# ACTION ITEM
Report the number of lines in the data below that hold "library", without any other words.

Rendered images with source text
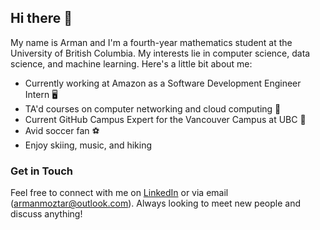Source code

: ## Hi there 👋

My name is Arman and I'm a fourth-year mathematics student at the University of British Columbia. My interests lie in computer science, data science, and machine learning. 
Here's a little bit about me:

- Currently working at Amazon as a Software Development Engineer Intern 🖥️
- TA'd courses on computer networking and cloud computing 📗
- Current GitHub Campus Expert for the Vancouver Campus at UBC 🚩
- Avid soccer fan ⚽ 
- Enjoy skiing, music, and hiking

### Get in Touch
Feel free to connect with me on [LinkedIn](https://www.linkedin.com/in/arman-moztarzadeh/) or via email (armanmoztar@outlook.com). Always looking to meet new people and discuss anything! 

<!--
![snake-Gif](https://github.com/armanmoztar/armanmoztar/blob/output/github-contribution-grid-snake.gif)
![Activity-Graph](https://activity-graph.herokuapp.com/graph?username=armanmoztar&theme=minimal)
![Profile-Hit-Counter](https://hits.seeyoufarm.com/api/count/incr/badge.svg?url=https%3A%2F%2Fgithub.com%2F{username}1212%2Fhit-counter)

![Arman's GitHub stats](https://github-readme-stats.vercel.app/api?username=armanmoztar&show_icons=true&theme=radical)
![Top Langs](https://github-readme-stats.vercel.app/api/top-langs/?username=armanmoztar&layout=compact)
 -->

<!-- RESOURCES/LINKS
- https://shields.io/.    
- https://github.com/alexandresanlim/Badges4-README.md-Profile.     # Tech Stack
- https://github.com/rishavanand/github-profilinator.  # Profile generator
- https://github.com/anuraghazra/github-readme-stats.   # Github Stats  
 -->
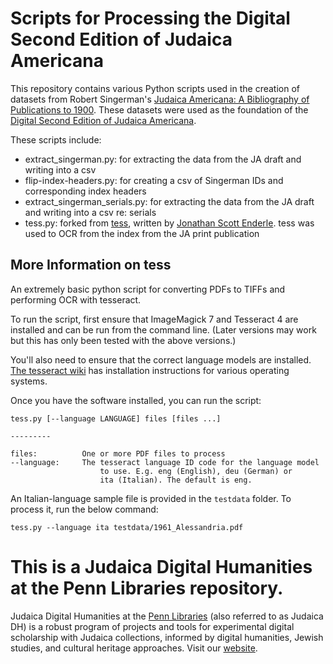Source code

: # Scripts for Processing the Digital Second Edition of Judaica Americana

This repository contains various Python scripts used in the creation of datasets from Robert Singerman's [Judaica Americana: A Bibliography of Publications to 1900](https://repository.upenn.edu/judaica_americana/). These datasets were used as the foundation of the [Digital Second Edition of Judaica Americana](https://singermanja2.exhibits.library.upenn.edu/). 

These scripts include:
- extract_singerman.py: for extracting the data from the JA draft and writing into a csv 
- flip-index-headers.py: for creating a csv of Singerman IDs and corresponding index headers
- extract_singerman_serials.py: for extracting the data from the JA draft and writing into a csv re: serials
- tess.py: forked from [tess](https://github.com/senderle/tess), written by [Jonathan Scott Enderle](https://github.com/senderle). tess was used to OCR from the index from the JA print publication

## More Information on tess

An extremely basic python script for converting PDFs to TIFFs and 
performing OCR with tesseract.

To run the script, first ensure that ImageMagick 7 and Tesseract 4 are 
installed and can be run from the command line. (Later versions may work but
this has only been tested with the above versions.)

You'll also need to ensure that the correct language models are installed.
[The tesseract wiki](https://github.com/tesseract-ocr/tesseract/wiki)
has installation instructions for various operating systems.

Once you have the software installed, you can run the script:

    tess.py [--language LANGUAGE] files [files ...]

    ---------

    files:          One or more PDF files to process
    --language:     The tesseract language ID code for the language model
                        to use. E.g. eng (English), deu (German) or 
                        ita (Italian). The default is eng.

An Italian-language sample file is provided in the `testdata` folder. To 
process it, run the below command:

    tess.py --language ita testdata/1961_Alessandria.pdf

# This is a Judaica Digital Humanities at the Penn Libraries repository.
Judaica Digital Humanities at the <a href="http://library.upenn.edu">Penn Libraries</a> (also referred to as Judaica DH) is a robust program of projects and tools for experimental digital scholarship with Judaica collections, informed by digital humanities, Jewish studies, and cultural heritage approaches. Visit our [website](judaicadh.github.io).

# OUTPUT FOR THIS EXERCISE
2